- _Task goal_: Restate the material below word for word, from its first line to its last.

[Start of Attachment]

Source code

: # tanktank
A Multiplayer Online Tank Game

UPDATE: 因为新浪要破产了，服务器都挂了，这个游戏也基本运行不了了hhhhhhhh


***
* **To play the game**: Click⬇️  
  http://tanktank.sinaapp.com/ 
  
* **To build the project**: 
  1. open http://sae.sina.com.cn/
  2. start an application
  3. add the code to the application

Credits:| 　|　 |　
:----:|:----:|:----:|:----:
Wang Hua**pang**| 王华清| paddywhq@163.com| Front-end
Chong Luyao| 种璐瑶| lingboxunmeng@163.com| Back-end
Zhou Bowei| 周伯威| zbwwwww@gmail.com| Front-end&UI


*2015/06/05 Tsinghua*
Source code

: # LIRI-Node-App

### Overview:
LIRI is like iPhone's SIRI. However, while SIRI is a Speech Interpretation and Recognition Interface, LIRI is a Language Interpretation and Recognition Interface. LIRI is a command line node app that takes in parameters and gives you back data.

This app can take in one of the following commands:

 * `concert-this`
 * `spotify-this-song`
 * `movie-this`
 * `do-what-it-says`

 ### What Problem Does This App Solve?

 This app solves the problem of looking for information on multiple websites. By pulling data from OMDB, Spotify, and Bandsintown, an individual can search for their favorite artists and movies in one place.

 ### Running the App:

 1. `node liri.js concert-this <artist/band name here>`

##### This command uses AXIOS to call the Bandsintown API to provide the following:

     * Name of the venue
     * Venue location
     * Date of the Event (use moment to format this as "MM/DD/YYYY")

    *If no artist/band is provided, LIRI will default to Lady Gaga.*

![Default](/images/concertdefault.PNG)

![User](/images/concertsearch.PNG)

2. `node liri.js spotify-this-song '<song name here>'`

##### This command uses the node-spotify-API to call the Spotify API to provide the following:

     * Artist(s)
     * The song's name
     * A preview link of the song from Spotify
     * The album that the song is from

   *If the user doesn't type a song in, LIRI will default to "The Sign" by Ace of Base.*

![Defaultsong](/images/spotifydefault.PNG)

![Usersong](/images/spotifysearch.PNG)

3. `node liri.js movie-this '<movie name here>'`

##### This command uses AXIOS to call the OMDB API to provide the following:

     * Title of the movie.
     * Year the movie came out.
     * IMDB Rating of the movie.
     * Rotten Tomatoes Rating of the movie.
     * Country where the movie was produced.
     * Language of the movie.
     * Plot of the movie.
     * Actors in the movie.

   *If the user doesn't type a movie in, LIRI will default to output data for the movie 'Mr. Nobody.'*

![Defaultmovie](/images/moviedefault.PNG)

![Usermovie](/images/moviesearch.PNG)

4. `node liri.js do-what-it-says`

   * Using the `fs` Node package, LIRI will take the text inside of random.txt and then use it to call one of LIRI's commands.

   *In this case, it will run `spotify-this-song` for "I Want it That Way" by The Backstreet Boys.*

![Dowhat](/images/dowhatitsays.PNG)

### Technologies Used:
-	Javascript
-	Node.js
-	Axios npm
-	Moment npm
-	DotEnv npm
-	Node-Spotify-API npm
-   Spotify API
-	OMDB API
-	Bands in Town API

[End of Attachment]

- _Result of this exercise_:
Source code

: # tanktank
A Multiplayer Online Tank Game

UPDATE: 因为新浪要破产了，服务器都挂了，这个游戏也基本运行不了了hhhhhhhh


***
* **To play the game**: Click⬇️  
  http://tanktank.sinaapp.com/ 
  
* **To build the project**: 
  1. open http://sae.sina.com.cn/
  2. start an application
  3. add the code to the application

Credits:| 　|　 |　
:----:|:----:|:----:|:----:
Wang Hua**pang**| 王华清| paddywhq@163.com| Front-end
Chong Luyao| 种璐瑶| lingboxunmeng@163.com| Back-end
Zhou Bowei| 周伯威| zbwwwww@gmail.com| Front-end&UI


*2015/06/05 Tsinghua*
Source code

: # LIRI-Node-App

### Overview:
LIRI is like iPhone's SIRI. However, while SIRI is a Speech Interpretation and Recognition Interface, LIRI is a Language Interpretation and Recognition Interface. LIRI is a command line node app that takes in parameters and gives you back data.

This app can take in one of the following commands:

 * `concert-this`
 * `spotify-this-song`
 * `movie-this`
 * `do-what-it-says`

 ### What Problem Does This App Solve?

 This app solves the problem of looking for information on multiple websites. By pulling data from OMDB, Spotify, and Bandsintown, an individual can search for their favorite artists and movies in one place.

 ### Running the App:

 1. `node liri.js concert-this <artist/band name here>`

##### This command uses AXIOS to call the Bandsintown API to provide the following:

     * Name of the venue
     * Venue location
     * Date of the Event (use moment to format this as "MM/DD/YYYY")

    *If no artist/band is provided, LIRI will default to Lady Gaga.*

![Default](/images/concertdefault.PNG)

![User](/images/concertsearch.PNG)

2. `node liri.js spotify-this-song '<song name here>'`

##### This command uses the node-spotify-API to call the Spotify API to provide the following:

     * Artist(s)
     * The song's name
     * A preview link of the song from Spotify
     * The album that the song is from

   *If the user doesn't type a song in, LIRI will default to "The Sign" by Ace of Base.*

![Defaultsong](/images/spotifydefault.PNG)

![Usersong](/images/spotifysearch.PNG)

3. `node liri.js movie-this '<movie name here>'`

##### This command uses AXIOS to call the OMDB API to provide the following:

     * Title of the movie.
     * Year the movie came out.
     * IMDB Rating of the movie.
     * Rotten Tomatoes Rating of the movie.
     * Country where the movie was produced.
     * Language of the movie.
     * Plot of the movie.
     * Actors in the movie.

   *If the user doesn't type a movie in, LIRI will default to output data for the movie 'Mr. Nobody.'*

![Defaultmovie](/images/moviedefault.PNG)

![Usermovie](/images/moviesearch.PNG)

4. `node liri.js do-what-it-says`

   * Using the `fs` Node package, LIRI will take the text inside of random.txt and then use it to call one of LIRI's commands.

   *In this case, it will run `spotify-this-song` for "I Want it That Way" by The Backstreet Boys.*

![Dowhat](/images/dowhatitsays.PNG)

### Technologies Used:
-	Javascript
-	Node.js
-	Axios npm
-	Moment npm
-	DotEnv npm
-	Node-Spotify-API npm
-   Spotify API
-	OMDB API
-	Bands in Town API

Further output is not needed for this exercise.